| GIVEN ENTRIES |

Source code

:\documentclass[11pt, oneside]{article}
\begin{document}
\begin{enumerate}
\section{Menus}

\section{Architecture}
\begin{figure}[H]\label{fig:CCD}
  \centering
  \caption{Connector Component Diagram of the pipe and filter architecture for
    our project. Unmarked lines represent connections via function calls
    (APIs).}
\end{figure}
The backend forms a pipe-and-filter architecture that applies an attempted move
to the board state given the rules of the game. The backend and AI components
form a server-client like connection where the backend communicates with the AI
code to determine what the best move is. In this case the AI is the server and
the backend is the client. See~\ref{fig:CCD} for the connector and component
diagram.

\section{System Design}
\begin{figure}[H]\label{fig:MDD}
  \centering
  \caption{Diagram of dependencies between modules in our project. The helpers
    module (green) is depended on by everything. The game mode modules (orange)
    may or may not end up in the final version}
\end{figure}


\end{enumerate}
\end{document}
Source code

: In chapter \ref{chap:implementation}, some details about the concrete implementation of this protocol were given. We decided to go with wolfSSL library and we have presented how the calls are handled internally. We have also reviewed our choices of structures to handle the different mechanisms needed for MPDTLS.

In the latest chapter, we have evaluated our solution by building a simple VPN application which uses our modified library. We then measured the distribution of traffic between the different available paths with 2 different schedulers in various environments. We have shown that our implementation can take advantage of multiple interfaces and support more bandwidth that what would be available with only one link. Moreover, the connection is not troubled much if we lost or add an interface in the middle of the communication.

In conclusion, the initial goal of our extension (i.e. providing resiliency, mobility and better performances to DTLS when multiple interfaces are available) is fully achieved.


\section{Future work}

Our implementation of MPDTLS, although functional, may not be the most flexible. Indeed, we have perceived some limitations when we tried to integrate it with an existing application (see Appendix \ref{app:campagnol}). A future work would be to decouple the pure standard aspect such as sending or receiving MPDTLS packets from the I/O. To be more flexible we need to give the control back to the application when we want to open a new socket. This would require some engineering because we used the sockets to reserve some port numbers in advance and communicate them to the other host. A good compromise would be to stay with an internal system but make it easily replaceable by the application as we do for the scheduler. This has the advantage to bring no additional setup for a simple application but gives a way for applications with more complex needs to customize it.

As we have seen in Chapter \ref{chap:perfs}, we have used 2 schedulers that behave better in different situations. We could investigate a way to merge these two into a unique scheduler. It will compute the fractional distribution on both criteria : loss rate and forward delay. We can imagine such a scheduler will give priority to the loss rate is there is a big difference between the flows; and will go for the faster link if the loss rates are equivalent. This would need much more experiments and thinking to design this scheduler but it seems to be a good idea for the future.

| WORK INSTRUCTIONS |
Nothing may be omitted or altered; reproduce all of the entries.

| THE COMPLETED TASK |
Source code

:\documentclass[11pt, oneside]{article}
\begin{document}
\begin{enumerate}
\section{Menus}

\section{Architecture}
\begin{figure}[H]\label{fig:CCD}
  \centering
  \caption{Connector Component Diagram of the pipe and filter architecture for
    our project. Unmarked lines represent connections via function calls
    (APIs).}
\end{figure}
The backend forms a pipe-and-filter architecture that applies an attempted move
to the board state given the rules of the game. The backend and AI components
form a server-client like connection where the backend communicates with the AI
code to determine what the best move is. In this case the AI is the server and
the backend is the client. See~\ref{fig:CCD} for the connector and component
diagram.

\section{System Design}
\begin{figure}[H]\label{fig:MDD}
  \centering
  \caption{Diagram of dependencies between modules in our project. The helpers
    module (green) is depended on by everything. The game mode modules (orange)
    may or may not end up in the final version}
\end{figure}


\end{enumerate}
\end{document}
Source code

: In chapter \ref{chap:implementation}, some details about the concrete implementation of this protocol were given. We decided to go with wolfSSL library and we have presented how the calls are handled internally. We have also reviewed our choices of structures to handle the different mechanisms needed for MPDTLS.

In the latest chapter, we have evaluated our solution by building a simple VPN application which uses our modified library. We then measured the distribution of traffic between the different available paths with 2 different schedulers in various environments. We have shown that our implementation can take advantage of multiple interfaces and support more bandwidth that what would be available with only one link. Moreover, the connection is not troubled much if we lost or add an interface in the middle of the communication.

In conclusion, the initial goal of our extension (i.e. providing resiliency, mobility and better performances to DTLS when multiple interfaces are available) is fully achieved.


\section{Future work}

Our implementation of MPDTLS, although functional, may not be the most flexible. Indeed, we have perceived some limitations when we tried to integrate it with an existing application (see Appendix \ref{app:campagnol}). A future work would be to decouple the pure standard aspect such as sending or receiving MPDTLS packets from the I/O. To be more flexible we need to give the control back to the application when we want to open a new socket. This would require some engineering because we used the sockets to reserve some port numbers in advance and communicate them to the other host. A good compromise would be to stay with an internal system but make it easily replaceable by the application as we do for the scheduler. This has the advantage to bring no additional setup for a simple application but gives a way for applications with more complex needs to customize it.

As we have seen in Chapter \ref{chap:perfs}, we have used 2 schedulers that behave better in different situations. We could investigate a way to merge these two into a unique scheduler. It will compute the fractional distribution on both criteria : loss rate and forward delay. We can imagine such a scheduler will give priority to the loss rate is there is a big difference between the flows; and will go for the faster link if the loss rates are equivalent. This would need much more experiments and thinking to design this scheduler but it seems to be a good idea for the future.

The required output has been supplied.